It’s the first night of the congress. There is a hustings debate taking place between the two candidates for the presidency of the organisation. UCCs Richard Maurice Roe and the Eastern Area Officer of the organisation John McGuirk are going head to head.
When the votes are counted on, it is Maurice Roe who is the clear winner. McCuirk polls 62 to Roes 85. The re-open nominations candidate option receives the support of 46 delegates.
The first really contentious motion has been put to the congress by the Waterford IT student Union. The motion proposes to mandate "The (USI) Welfare Officer to to re-establish links with MEAS and work towards promoting safe and sensible drinking amongst students". Delegates warn about the dangers of receiving sponsorship from this drink’s industry funded body. One delegate says that MEAS is a "PR scam, a PR sham". Another argues that the department of Health and other pubic bodies ought to take responsibility for funding such campaigns. Despite these concerns, the motion is passed.
The debate concerning USI’s relationship with SIPTU is the most ideologically charged of the week. The debate concerns the partnership arrangement in place between USI and SIPTU. A motion from Trinity Students Union asks that "USI cease its current relationship with SIPTU" and for the "USI Officer board to develop relationships with IBEC so that COs (Constituency Organisations) are offered necessary employment rights protection and information". The motion also proposes that "SIPTU often have a different set of interests to COs". This motion is proposed by the Trinity SU President. It is his only appearance on the platform all week.
Student union president after student union president line up to attack trade unions. The head of DITSU limited complains about SIPTU. So to does the head of NUIGSU who insists that the matter is not "about left and right". Former NUIGSU and USI President Tony McDonnell has a similar argument to make. He contends that the motion is "not about politics but a practical manner". The arguments are met with stiff opposition. Delegate's point out the Solidarity SIPTU and other Trade Unions have offered the Student movement in the past. They point to the practical benefits of the relationship for Students in the work place. Enda Duffy from the UCD delegation says the choice is clear. The choice for delegates is to see the Union of Students in Ireland as " a representative organisation, not a business". Delegates vote to pass the motion.

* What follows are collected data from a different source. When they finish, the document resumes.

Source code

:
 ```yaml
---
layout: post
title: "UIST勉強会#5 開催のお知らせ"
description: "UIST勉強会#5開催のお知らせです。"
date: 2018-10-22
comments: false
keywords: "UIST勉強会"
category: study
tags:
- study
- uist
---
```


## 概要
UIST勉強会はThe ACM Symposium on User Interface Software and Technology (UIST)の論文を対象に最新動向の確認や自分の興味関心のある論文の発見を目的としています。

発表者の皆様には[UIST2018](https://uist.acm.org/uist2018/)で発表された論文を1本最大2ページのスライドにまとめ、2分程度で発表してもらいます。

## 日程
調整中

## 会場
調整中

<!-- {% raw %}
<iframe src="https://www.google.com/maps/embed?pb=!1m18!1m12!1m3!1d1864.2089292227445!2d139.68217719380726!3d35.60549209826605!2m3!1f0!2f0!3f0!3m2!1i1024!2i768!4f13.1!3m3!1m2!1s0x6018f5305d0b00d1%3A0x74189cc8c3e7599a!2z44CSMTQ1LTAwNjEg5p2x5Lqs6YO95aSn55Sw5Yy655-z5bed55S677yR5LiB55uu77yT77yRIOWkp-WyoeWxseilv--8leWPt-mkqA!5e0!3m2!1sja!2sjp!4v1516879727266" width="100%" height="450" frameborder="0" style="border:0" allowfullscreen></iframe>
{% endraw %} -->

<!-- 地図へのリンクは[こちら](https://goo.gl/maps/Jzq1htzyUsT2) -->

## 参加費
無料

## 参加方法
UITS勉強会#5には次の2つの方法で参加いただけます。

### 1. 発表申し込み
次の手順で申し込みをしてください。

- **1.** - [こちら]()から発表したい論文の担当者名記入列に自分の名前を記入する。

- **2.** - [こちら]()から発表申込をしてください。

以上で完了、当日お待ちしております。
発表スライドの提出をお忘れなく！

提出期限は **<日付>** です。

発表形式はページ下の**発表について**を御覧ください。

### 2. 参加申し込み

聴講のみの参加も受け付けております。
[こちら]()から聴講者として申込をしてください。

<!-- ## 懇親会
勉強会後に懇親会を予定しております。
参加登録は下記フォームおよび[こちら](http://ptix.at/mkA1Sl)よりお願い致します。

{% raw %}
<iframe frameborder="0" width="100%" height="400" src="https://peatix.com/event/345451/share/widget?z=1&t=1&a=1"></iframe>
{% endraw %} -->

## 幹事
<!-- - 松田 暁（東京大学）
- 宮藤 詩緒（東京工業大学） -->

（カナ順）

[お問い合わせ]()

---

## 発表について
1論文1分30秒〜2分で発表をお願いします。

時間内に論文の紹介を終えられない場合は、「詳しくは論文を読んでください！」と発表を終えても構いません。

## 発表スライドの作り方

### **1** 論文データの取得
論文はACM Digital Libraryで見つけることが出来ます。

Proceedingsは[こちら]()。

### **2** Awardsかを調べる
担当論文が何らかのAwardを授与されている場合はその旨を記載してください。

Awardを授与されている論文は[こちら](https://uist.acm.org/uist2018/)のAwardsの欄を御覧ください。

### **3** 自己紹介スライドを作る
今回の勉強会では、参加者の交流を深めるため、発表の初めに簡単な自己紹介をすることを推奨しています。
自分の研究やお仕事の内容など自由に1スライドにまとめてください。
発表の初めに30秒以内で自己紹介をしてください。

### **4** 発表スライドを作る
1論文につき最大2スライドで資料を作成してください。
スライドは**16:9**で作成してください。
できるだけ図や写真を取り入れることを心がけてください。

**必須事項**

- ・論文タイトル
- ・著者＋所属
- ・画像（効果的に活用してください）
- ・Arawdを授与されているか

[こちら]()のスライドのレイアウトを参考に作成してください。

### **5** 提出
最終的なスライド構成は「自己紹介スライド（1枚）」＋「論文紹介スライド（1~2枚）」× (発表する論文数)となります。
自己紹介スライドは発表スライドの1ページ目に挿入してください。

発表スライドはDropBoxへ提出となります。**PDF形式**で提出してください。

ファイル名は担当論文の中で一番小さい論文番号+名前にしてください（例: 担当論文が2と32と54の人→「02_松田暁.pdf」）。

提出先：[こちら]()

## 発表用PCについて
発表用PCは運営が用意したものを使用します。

As Red Wedge predicted in advance of the conference, many worthy motions are passed, but there are few proposals for action. The debate on emergency motions that takes place on the final day of the congress offers some solace for students who seek a movement that engages in campaigns and seeks to have an impact on society through engaging with students on the ground. The congress votes to back UCDs motion in support of the Students against Climate Change march that takes place on Friday the 13th of April at one o'clock outside the Dáil. Delegate's also back a UCD motion in support of the campaign to shut down rogue pregnancy agencies.
USI’s industrial relations difficulties have been covered elsewhere on Indymedia. However, debate on this matter is ruled out of order by the standing orders committee who Chair the Congress. An emergency motion from UCD-proposing that the Congress support the rulings of the Labour relations commission and affirm support for basis of labour law-is not accepted by the steering committee.
Despite the decisions of the congress, Red Wedge remains positive and optimistic about the future. There is evidence to suggest that many of the student union leaders are out of touch with the grassroots. Consider this contrast: Trinity students recently gave an increased mandate to their unions boycott coke campaign in a campus wide referendum. Yet they were represented at the congress by a delegation who proposed the most reactionary motion on the agenda-the motion to break the link with SIPTU.
The challenge must be to engage with the issues that effect students on the ground, build up a campaigning culture and convince students that change can be brought about if people organise. There must also be a pivotal role for engagement with issues that concern the place of students in the wider world if the student movement is to realise its full potential.
As for the future, I conclude with these words, contained in an ancient Chinese proverb. "As for the best leaders, the people hardly notice their existence. The next best they hate and the next best they fear. But when the best leaders work is done, the people will say 'we did it ourselves'.